There has been extensive use of
Christian imagery by BritArt artists such as Damien
Hirst, Chris
Ofili, Mark
Wallinger, and Sam
Taylor-Wood. In their work, Christian iconography and narrative is often
used as a frame for the artist’s critique of contemporary life including
politics and culture. Finally, on this whistle-stop tour, the work of Lynn Aldrich, Betty Spackman, Peter Howson and Makoto Fujimura provide examples of artists expressing aspects of their Christian faith through work accepted and understood within the mainstream world of contemporary art.
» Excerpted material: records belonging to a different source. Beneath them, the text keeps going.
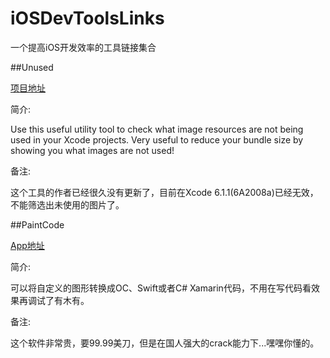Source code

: # iOSDevToolsLinks
一个提高iOS开发效率的工具链接集合

##Unused

[项目地址](https://github.com/jeffhodnett/Unused)

简介:

Use this useful utility tool to check what image resources are not being used in your Xcode projects.
	Very useful to reduce your bundle size by showing you what images are not used!

备注:

这个工具的作者已经很久没有更新了，目前在Xcode 6.1.1(6A2008a)已经无效，不能筛选出未使用的图片了。

##PaintCode

[App地址](http://www.paintcodeapp.com/)

简介:

可以将自定义的图形转换成OC、Swift或者C# Xamarin代码，不用在写代码看效果再调试了有木有。

备注:

这个软件非常贵，要99.99美刀，但是在国人强大的crack能力下...嘿嘿你懂的。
As issues of religion have been largely overlooked in the social and cultural history of twentieth-century art, we need, as curator and author Daniel Siedell has argued, "an alternative history and theory of the development of modern art, revealing that Christianity has always been present with modern art, nourishing as well as haunting it, and that modern art cannot be understood without understanding its religious and spiritual components and aspirations."